[darcs-users] darcs patch: fpstring.c: switch a memchr for memrchr

Tue Apr 29 02:50:24 UTC 2008

On 2008.04.26 04:30:32 -0700, David Roundy <droundy at darcs.net> scribbled 2.8K characters:
> On Fri, Apr 25, 2008 at 07:40:49PM -0400, Gwern Branwen wrote:
> > That's a workable solution, but I think I already suggested that we
> > simply limit how much of the string we look at. This is fundamentally a
> > trade-off that I think only Dr. Roundy can answer: is it alright to risk
> > increasing the false negative rate for is_binary, for even a potentially
> > significant space-time improvement?
>
> I think this is a reasonable option.  Why not look (as I think Jason
> suggested) in min(4k,len) of the contents? I think 4k is quite a resonable
> cutoff, as it's probably at or under a page on all architectures, which
> means that most likely it takes no extra IO to read 4k instead of less.  Of
> course, this only helps for folks with files larger than 4k, but that
> solves problems like your 8g file that is disk-access-dominated.
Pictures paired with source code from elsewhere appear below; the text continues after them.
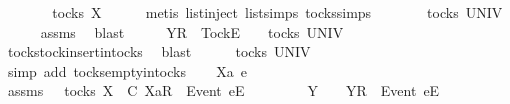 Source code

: \begin{isabellebody}
\ \ \isamarkupfalse%
\ \isamarkupfalse%
\ {\isachardoublequoteopen}{\isasymrho}\ {\isasymin}\ tocks\ X{\isachardoublequoteclose}\isanewline
\ \ \ \ \isamarkupfalse%
\ {\isacharparenleft}metis\ list{\isachardot}inject\ list{\isachardot}simps{\isacharparenleft}{}{\isacharparenright}\ tocks{\isachardot}simps{\isacharparenright}\isanewline
\ \ \isamarkupfalse%
\ \isamarkupfalse%
\ {\isachardoublequoteopen}{\isasymsigma}\ {\isasymin}\ tocks\ UNIV{\isachardoublequoteclose}\isanewline
\ \ \ \ \isamarkupfalse%
\ assms{\isacharparenleft}{}{\isacharparenright}\ \isamarkupfalse%
\ blast\isanewline
\ \ \isamarkupfalse%
\ \isamarkupfalse%
\ {\isachardoublequoteopen}{\isacharbrackleft}Y{\isacharbrackright}\isactrlsub R\ {\isacharhash}\ {\isacharbrackleft}Tock{\isacharbrackright}\isactrlsub E\ {\isacharhash}\ {\isasymsigma}\ {\isasymin}\ tocks\ UNIV{\isachardoublequoteclose}\isanewline
\ \ \ \ \isamarkupfalse%
\ tocks{\isachardot}tock{\isacharunderscore}insert{\isacharunderscore}in{\isacharunderscore}tocks\ \isamarkupfalse%
\ blast\isanewline
{}\isamarkupfalse%
\isanewline
\ \ \isamarkupfalse%
\ {\isachardoublequoteopen}{\isacharbrackleft}{\isacharbrackright}\ {\isasymin}\ tocks\ UNIV{\isachardoublequoteclose}\isanewline
\ \ \ \ \isamarkupfalse%
\ {\isacharparenleft}simp\ add{\isacharcolon}\ tocks{\isachardot}empty{\isacharunderscore}in{\isacharunderscore}tocks{\isacharparenright}\isanewline
{}\isamarkupfalse%
\isanewline
\ \ \isamarkupfalse%
\ Xa\ e\ {\isasymrho}\ {\isasymsigma}\isanewline
\ \ \isamarkupfalse%
\ assms{\isacharcolon}\ {\isachardoublequoteopen}{\isasymrho}\ {\isasymin}\ tocks\ X{\isachardoublequoteclose}\ {\isachardoublequoteopen}{\isasymrho}\ {\isasymsubseteq}\isactrlsub C\ {\isacharbrackleft}Xa{\isacharbrackright}\isactrlsub R\ {\isacharhash}\ {\isacharbrackleft}Event\ e{\isacharbrackright}\isactrlsub E\ {\isacharhash}\ {\isasymsigma}{\isachardoublequoteclose}\isanewline
\ \ \isamarkupfalse%
\ \isamarkupfalse%
\ {\isasymrho}{\isacharprime}\ Y\ \ {\isachardoublequoteopen}{\isasymrho}\ {\isacharequal}\ {\isacharbrackleft}Y{\isacharbrackright}\isactrlsub R\ {\isacharhash}\ {\isacharbrackleft}Event\ e{\isacharbrackright}\isactrlsub E\ {\isacharhash}\ {\isasymrho}{\isacharprime}{\isachardoublequoteclose}\isanewline

\end{isabellebody}

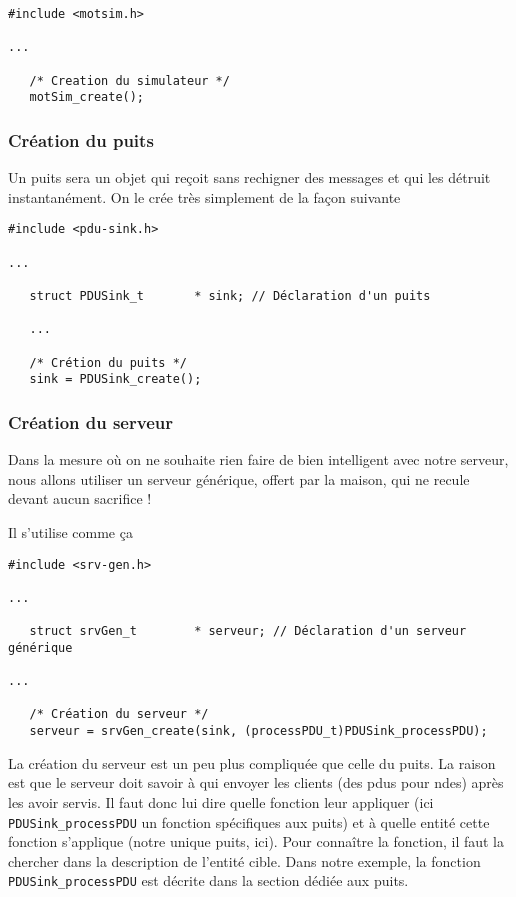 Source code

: \documentclass{article}
\begin{document}
\begin{verbatim}
#include <motsim.h>

...

   /* Creation du simulateur */
   motSim_create();
\end{verbatim}

\subsubsection{Création du puits}

   Un puits sera un objet qui reçoit sans rechigner des messages et
qui les détruit instantanément. On le crée très simplement de la façon
suivante

\begin{verbatim}
#include <pdu-sink.h>

...

   struct PDUSink_t       * sink; // Déclaration d'un puits

   ...

   /* Crétion du puits */
   sink = PDUSink_create();
\end{verbatim}

%
\subsubsection{Création du serveur}

   Dans la mesure où on ne souhaite rien faire de bien intelligent
avec notre serveur, nous allons utiliser un serveur générique, offert
par la maison, qui ne recule devant aucun sacrifice !

   Il s'utilise comme ça 

\begin{verbatim}
#include <srv-gen.h>

...

   struct srvGen_t        * serveur; // Déclaration d'un serveur générique

...

   /* Création du serveur */
   serveur = srvGen_create(sink, (processPDU_t)PDUSink_processPDU);
\end{verbatim}

   La création du serveur est un peu plus compliquée que celle du
puits. La raison est que le serveur doit savoir à qui envoyer les
clients (des {\sc pdu}s pour {\sc ndes}) après les avoir servis. Il
faut donc lui dire quelle fonction leur appliquer (ici {\tt
  PDUSink\_processPDU} un fonction spécifiques aux puits) et à quelle
entité cette fonction s'applique (notre unique puits, ici). Pour
connaître   la fonction, il faut la chercher dans la description de
l'entité cible. Dans notre exemple, la fonction {\tt
  PDUSink\_processPDU} est décrite dans la section dédiée aux puits.
\end{document}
OK. I've actually done things a little differently than your suggestion, since I discovered that apparently 'min' isn't any sort of built-in or standard C function. I noticed that the call stack looked like A -> B -> C -> D and E. Since D :: PackedString -> Bool, I just plopped in a 'takePS 4096'.

I think technically this won't fit 'at or under a page', because this would pass has_funky_char a list of 4096 Word8s, and surely there's overhead there? I dunno.

(Also, I've sent the patches for this today, at least, I thought I did.)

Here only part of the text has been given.